Bilstonesque verse from inside the Starship Enterprise
8 Mar 2021
Ever the trooper our stoic columnist, Russ Swan, reports on near patient testing and clinical care science from his intensive care hospital bed…
A sleep, A sleep My kingdom for a couple of hours of uninterrupted bloody sleep
I'm writing this from inside the intensive care unit at one of the UK's leading teaching hospitals, where I have been granted privileged access to the facilities and technology, as well as the nursing, medical, and surgical staff, on account of being a bit poorly.
It is proving to be quite an eye opener and, for a geek like me, an excellent opportunity for on-site research. I'm lucky enough to have landed in an almost brand-new facility with all the beeping beeps and flashing lights. When being wheeled in I thought I must have died and gone to the Starship Enterprise.
If, like me, you ever thought that a period of enforced idleness would offer a chance to reduce the stack of books in the to-be-read pile, I'm sorry to disabuse you. Mine has actually grown rather than shrunk. They don't call it intensive care for nothing.

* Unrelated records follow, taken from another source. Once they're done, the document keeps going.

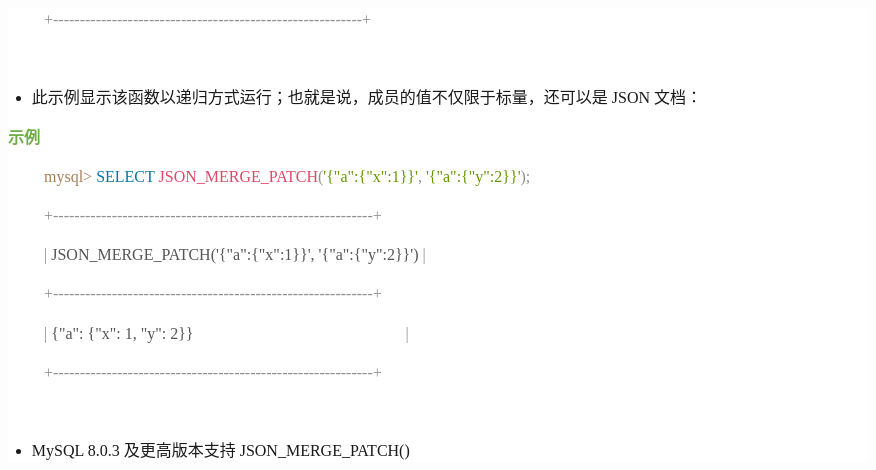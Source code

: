 <p style='margin-left:.375in;font-family:"Comic Sans MS";font-size:
12.0pt;color:#909090'>+----------------------------------------------------------+</p>

<p style='margin-left:.375in;font-family:"Comic Sans MS";font-size:
12.0pt'>&nbsp;</p>

<ul type=disc style='direction:ltr;unicode-bidi:embed;margin-top:0in;
 margin-bottom:0in'>
 <li style='margin-top:0;margin-bottom:0;vertical-align:middle'><span
     style='font-family:"Microsoft YaHei UI";font-size:12.0pt'>此示例显示该函数以递归方式运行；也就是说，成员的值不仅限于标量，还可以是</span><span
     style='font-family:"Comic Sans MS";font-size:12.0pt'> JSON </span><span
     style='font-family:"Microsoft YaHei UI";font-size:12.0pt'>文档：</span></li>
</ul>

<p style='font-family:"Microsoft YaHei UI";font-size:12.0pt;
color:#70AD47'><span style='font-weight:bold'>示例</span></p>

<p style='margin-left:.375in;font-family:"Comic Sans MS";font-size:
12.0pt'><span style='color:#A67F59'>mysql&gt; </span><span style='color:#0077AA'>SELECT
</span><span style='color:#DD4A68'>JSON_MERGE_PATCH</span><span
style='color:#909090'>(</span><span style='color:#669900'>'{&quot;a&quot;:{&quot;x&quot;:1}}'</span><span
style='color:#909090'>, </span><span style='color:#669900'>'{&quot;a&quot;:{&quot;y&quot;:2}}'</span><span
style='color:#909090'>); </span></p>

<p style='margin-left:.375in;font-family:"Comic Sans MS";font-size:
12.0pt;color:#909090'>+------------------------------------------------------------+
</p>

<p style='margin-left:.375in;font-family:"Comic Sans MS";font-size:
12.0pt'><span style='color:#909090'>|</span><span style='color:#555555'>
JSON_MERGE_PATCH('{&quot;a&quot;:{&quot;x&quot;:1}}',
'{&quot;a&quot;:{&quot;y&quot;:2}}') </span><span style='color:#909090'>| </span></p>

<p style='margin-left:.375in;font-family:"Comic Sans MS";font-size:
12.0pt;color:#909090'>+------------------------------------------------------------+
</p>

<p style='margin-left:.375in;font-family:"Comic Sans MS";font-size:
12.0pt'><span style='color:#909090' lang=zh-CN>|</span><span style='color:#555555'
lang=zh-CN> {&quot;a&quot;: {&quot;x&quot;: 1, &quot;y&quot;: 2}}</span><span
style='color:#555555' lang=en-US><span
style='mso-spacerun:yes'>                                                   
</span></span><span style='color:#555555' lang=zh-CN><span
style='mso-spacerun:yes'> </span></span><span style='color:#909090' lang=zh-CN>|
</span></p>

<p style='margin-left:.375in;font-family:"Comic Sans MS";font-size:
12.0pt;color:#909090'>+------------------------------------------------------------+</p>

<p style='margin-left:.375in;font-family:"Comic Sans MS";font-size:
12.0pt;color:#70AD47'>&nbsp;</p>

<ul type=disc style='direction:ltr;unicode-bidi:embed;margin-top:0in;
 margin-bottom:0in'>
 <li style='margin-top:0;margin-bottom:0;vertical-align:middle'><span
     style='font-family:"Comic Sans MS";font-size:12.0pt'>MySQL 8.0.3 </span><span
     style='font-family:"Microsoft YaHei UI";font-size:12.0pt'>及更高版本支持</span><span
     style='font-family:"Comic Sans MS";font-size:12.0pt'> JSON_MERGE_PATCH()</span></li>
</ul>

The one book I have managed to consume is a novel by the poet Brian Bilston. He's an untypical poet who has a deft touch with words, and cleverly plays about with structure. Suitably inspired by this, I have attempted my own Bilstonesque verse (with apologies to both him and Richard III):
A sleep A sleep My kingdom for a couple of hours of uninterrupted bloody sleep
Early on, flat out and held down by a spaghetti of tubes and wires, I crack a gag about feeling like Gulliver washed up on the shores of Lilliput. This gets such a good response I repeat it with every shift change until I'm pretty sure everyone has heard it at least once.
In exchange for such priceless wit, I'm learning a bit about the current state of medical science and testing technologies.

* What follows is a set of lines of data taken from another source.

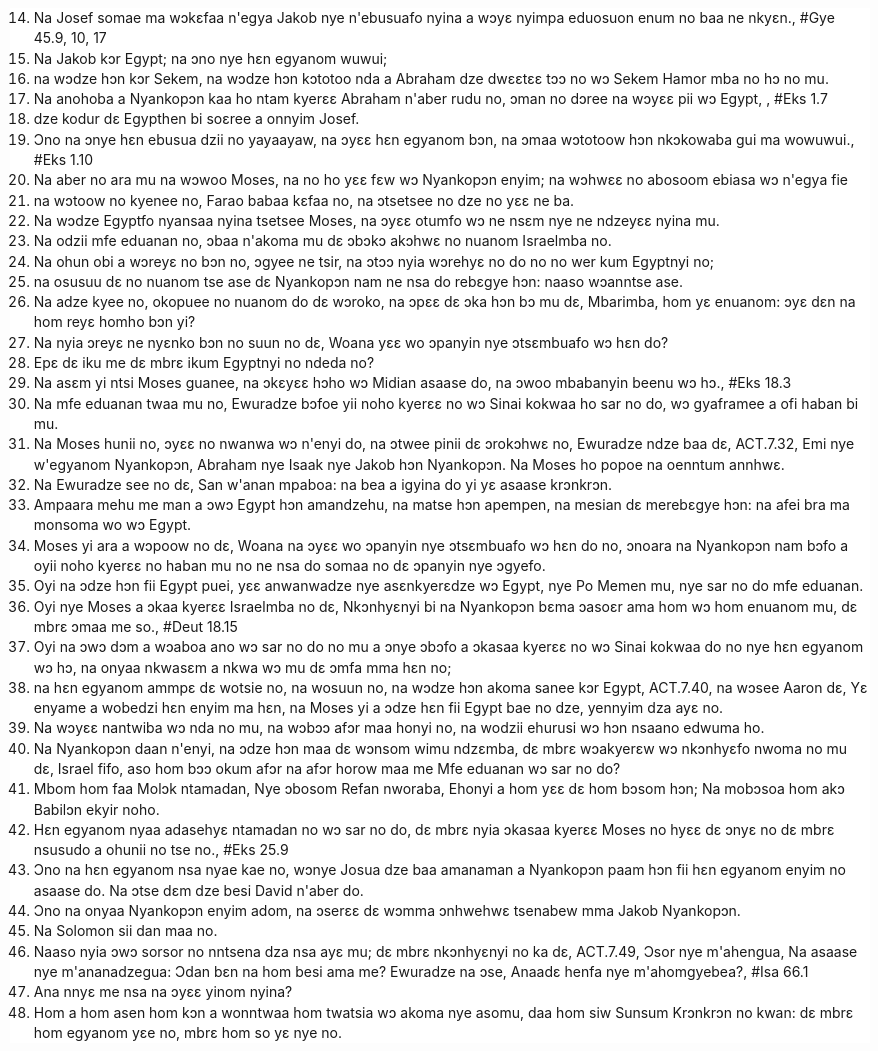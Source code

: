 14. Na Josef somae ma wɔkɛfaa n'egya Jakob nye n'ebusuafo nyina a wɔyɛ nyimpa eduosuon enum no baa ne nkyɛn., #Gye 45.9, 10, 17
15. Na Jakob kɔr Egypt; na ɔno nye hɛn egyanom wuwui;
16. na wɔdze hɔn kɔr Sekem, na wɔdze hɔn kɔtotoo nda a Abraham dze dwɛɛtɛɛ tɔɔ no wɔ Sekem Hamor mba no hɔ no mu.
17. Na anohoba a Nyankopɔn kaa ho ntam kyerɛɛ Abraham n'aber rudu no, ɔman no dɔree na wɔyɛɛ pii wɔ Egypt, , #Eks 1.7
18. dze kodur dɛ Egypthen bi soɛree a onnyim Josef.
19. Ɔno na ɔnye hɛn ebusua dzii no yayaayaw, na ɔyɛɛ hɛn egyanom bɔn, na ɔmaa wɔtotoow hɔn nkɔkowaba gui ma wowuwui., #Eks 1.10
20. Na aber no ara mu na wɔwoo Moses, na no ho yɛɛ fɛw wɔ Nyankopɔn enyim; na wɔhwɛɛ no abosoom ebiasa wɔ n'egya fie
21. na wɔtoow no kyenee no, Farao babaa kɛfaa no, na ɔtsetsee no dze no yɛɛ ne ba.
22. Na wɔdze Egyptfo nyansaa nyina tsetsee Moses, na ɔyɛɛ otumfo wɔ ne nsɛm nye ne ndzeyɛɛ nyina mu.
23. Na odzii mfe eduanan no, ɔbaa n'akoma mu dɛ ɔbɔkɔ akɔhwɛ no nuanom Israelmba no.
24. Na ohun obi a wɔreyɛ no bɔn no, ɔgyee ne tsir, na ɔtɔɔ nyia wɔrehyɛ no do no no wer kum Egyptnyi no;
25. na osusuu dɛ no nuanom tse ase dɛ Nyankopɔn nam ne nsa do rebɛgye hɔn: naaso wɔanntse ase.
26. Na adze kyee no, okopuee no nuanom do dɛ wɔroko, na ɔpɛɛ dɛ ɔka hɔn bɔ mu dɛ, Mbarimba, hom yɛ enuanom: ɔyɛ dɛn na hom reyɛ homho bɔn yi?
27. Na nyia ɔreyɛ ne nyɛnko bɔn no suun no dɛ, Woana yɛɛ wo ɔpanyin nye ɔtsɛmbuafo wɔ hɛn do?
28. Epɛ dɛ iku me dɛ mbrɛ ikum Egyptnyi no ndeda no?
29. Na asɛm yi ntsi Moses guanee, na ɔkɛyɛɛ hɔho wɔ Midian asaase do, na ɔwoo mbabanyin beenu wɔ hɔ., #Eks 18.3
30. Na mfe eduanan twaa mu no, Ewuradze bɔfoe yii noho kyerɛɛ no wɔ Sinai kokwaa ho sar no do, wɔ gyaframee a ofi haban bi mu.
31. Na Moses hunii no, ɔyɛɛ no nwanwa wɔ n'enyi do, na ɔtwee pinii dɛ ɔrokɔhwɛ no, Ewuradze ndze baa dɛ,
ACT.7.32, Emi nye w'egyanom Nyankopɔn, Abraham nye Isaak nye Jakob hɔn Nyankopɔn. Na Moses ho popoe na oenntum annhwɛ.
33. Na Ewuradze see no dɛ, San w'anan mpaboa: na bea a igyina do yi yɛ asaase krɔnkrɔn.
34. Ampaara mehu me man a ɔwɔ Egypt hɔn amandzehu, na matse hɔn apempen, na mesian dɛ merebɛgye hɔn: na afei bra ma monsoma wo wɔ Egypt.
35. Moses yi ara a wɔpoow no dɛ, Woana na ɔyɛɛ wo ɔpanyin nye ɔtsɛmbuafo wɔ hɛn do no, ɔnoara na Nyankopɔn nam bɔfo a oyii noho kyerɛɛ no haban mu no ne nsa do somaa no dɛ ɔpanyin nye ɔgyefo.
36. Oyi na ɔdze hɔn fii Egypt puei, yɛɛ anwanwadze nye asɛnkyerɛdze wɔ Egypt, nye Po Memen mu, nye sar no do mfe eduanan.
37. Oyi nye Moses a ɔkaa kyerɛɛ Israelmba no dɛ, Nkɔnhyɛnyi bi na Nyankopɔn bɛma ɔasoɛr ama hom wɔ hom enuanom mu, dɛ mbrɛ ɔmaa me so., #Deut 18.15
38. Oyi na ɔwɔ dɔm a wɔaboa ano wɔ sar no do no mu a ɔnye ɔbɔfo a ɔkasaa kyerɛɛ no wɔ Sinai kokwaa do no nye hɛn egyanom wɔ hɔ, na onyaa nkwasɛm a nkwa wɔ mu dɛ ɔmfa mma hɛn no;
39. na hɛn egyanom ammpɛ dɛ wotsie no, na wosuun no, na wɔdze hɔn akoma sanee kɔr Egypt,
ACT.7.40, na wɔsee Aaron dɛ, Yɛ enyame a wobedzi hɛn enyim ma hɛn, na Moses yi a ɔdze hɛn fii Egypt bae no dze, yennyim dza ayɛ no.
41. Na wɔyɛɛ nantwiba wɔ nda no mu, na wɔbɔɔ afɔr maa honyi no, na wodzii ehurusi wɔ hɔn nsaano edwuma ho.
42. Na Nyankopɔn daan n'enyi, na ɔdze hɔn maa dɛ wɔnsom wimu ndzɛmba, dɛ mbrɛ wɔakyerɛw wɔ nkɔnhyɛfo nwoma no mu dɛ, Israel fifo, aso hom bɔɔ okum afɔr na afɔr horow maa me Mfe eduanan wɔ sar no do?
43. Mbom hom faa Molɔk ntamadan, Nye ɔbosom Refan nworaba, Ehonyi a hom yɛɛ dɛ hom bɔsom hɔn; Na mobɔsoa hom akɔ Babilɔn ekyir noho.
44. Hɛn egyanom nyaa adasehyɛ ntamadan no wɔ sar no do, dɛ mbrɛ nyia ɔkasaa kyerɛɛ Moses no hyɛɛ dɛ ɔnyɛ no dɛ mbrɛ nsusudo a ohunii no tse no., #Eks 25.9
45. Ɔno na hɛn egyanom nsa nyae kae no, wɔnye Josua dze baa amanaman a Nyankopɔn paam hɔn fii hɛn egyanom enyim no asaase do. Na ɔtse dɛm dze besi David n'aber do.
46. Ɔno na onyaa Nyankopɔn enyim adom, na ɔserɛɛ dɛ wɔmma ɔnhwehwɛ tsenabew mma Jakob Nyankopɔn.
47. Na Solomon sii dan maa no.
48. Naaso nyia ɔwɔ sorsor no nntsena dza nsa ayɛ mu; dɛ mbrɛ nkɔnhyɛnyi no ka dɛ,
ACT.7.49, Ɔsor nye m'ahengua, Na asaase nye m'ananadzegua: Ɔdan bɛn na hom besi ama me? Ewuradze na ɔse, Anaadɛ henfa nye m'ahomgyebea?, #Isa 66.1
50. Ana nnyɛ me nsa na ɔyɛɛ yinom nyina?
51. Hom a hom asen hom kɔn a wonntwaa hom twatsia wɔ akoma nye asomu, daa hom siw Sunsum Krɔnkrɔn no kwan: dɛ mbrɛ hom egyanom yɛe no, mbrɛ hom so yɛ nye no.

It will surprise none of you that hospital labs are currently under significant pressure, what with that thing that's still going around. You will also be familiar with the growth of point-of-care technologies, which put the analysis at the bedside.
What I had not experienced before is the halfway house between these approaches. Sending samples to the labs is economical but slow. POC testing is immediate but expensive. The compromise here is NPT - near patient testing. Strategically placed along the corridors are blood gas analysers that provide practically immediate results, directly to the nurses taking the samples. It seems to work brilliantly.

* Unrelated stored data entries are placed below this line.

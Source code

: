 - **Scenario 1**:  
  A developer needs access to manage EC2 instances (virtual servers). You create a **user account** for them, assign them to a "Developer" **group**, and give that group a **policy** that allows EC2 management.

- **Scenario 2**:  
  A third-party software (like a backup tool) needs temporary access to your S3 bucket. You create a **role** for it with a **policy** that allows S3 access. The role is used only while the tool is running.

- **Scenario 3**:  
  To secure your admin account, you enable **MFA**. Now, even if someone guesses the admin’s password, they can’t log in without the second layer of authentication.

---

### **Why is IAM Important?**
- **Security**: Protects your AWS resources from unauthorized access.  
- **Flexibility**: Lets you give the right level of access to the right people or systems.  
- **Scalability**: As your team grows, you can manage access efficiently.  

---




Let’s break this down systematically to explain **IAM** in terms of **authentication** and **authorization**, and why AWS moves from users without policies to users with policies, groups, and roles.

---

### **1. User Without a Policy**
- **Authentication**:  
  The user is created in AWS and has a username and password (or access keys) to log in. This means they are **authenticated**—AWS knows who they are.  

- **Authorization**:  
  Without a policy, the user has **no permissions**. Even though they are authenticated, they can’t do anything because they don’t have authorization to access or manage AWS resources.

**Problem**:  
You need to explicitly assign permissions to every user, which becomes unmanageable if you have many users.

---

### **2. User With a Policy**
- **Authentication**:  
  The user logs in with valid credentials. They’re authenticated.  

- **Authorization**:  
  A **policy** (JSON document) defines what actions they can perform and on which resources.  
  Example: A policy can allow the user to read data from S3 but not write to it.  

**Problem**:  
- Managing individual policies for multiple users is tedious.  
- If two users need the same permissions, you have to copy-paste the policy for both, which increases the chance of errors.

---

This kind of thing is only practicable with the continuing development of technology by instrument manufacturers, as well as the skills of the current generation of all-graduate nurses. It will undoubtedly shape the ways laboratories and healthcare operate in the future.
Another novelty is the recent appearance of a new scientific discipline - the clinical care scientist. The extremely bright young graduate tells me that there are only a handful others in the country, working as much to establish their role as a sort of internal science consultant as actually doing the science. Once the position and its contributions are explained, I learn, acceptance grows quickly. And as medical science continues to grow, these people may soon become indispensable. Remember, you read it here first.
I can't leave without paying tribute to the amazing staff of the NHS. It has become rightly fashionable to praise the people at the front line but believe me when I say that a round of applause from the doorstep is nothing compared to what they deserve. Give them a proper pay rise and stop the disgraceful daily car parking charges they endure. This applies equally to the many Lab News readers in the NHS. We're on your side.
I write this in December and am flattered that my time here has resulted in my first valentine card of 2021. Yes, it has a picture of a robin on the front, and says Merry Christmas inside, but I'm counting it. Now, back to that TBR pile.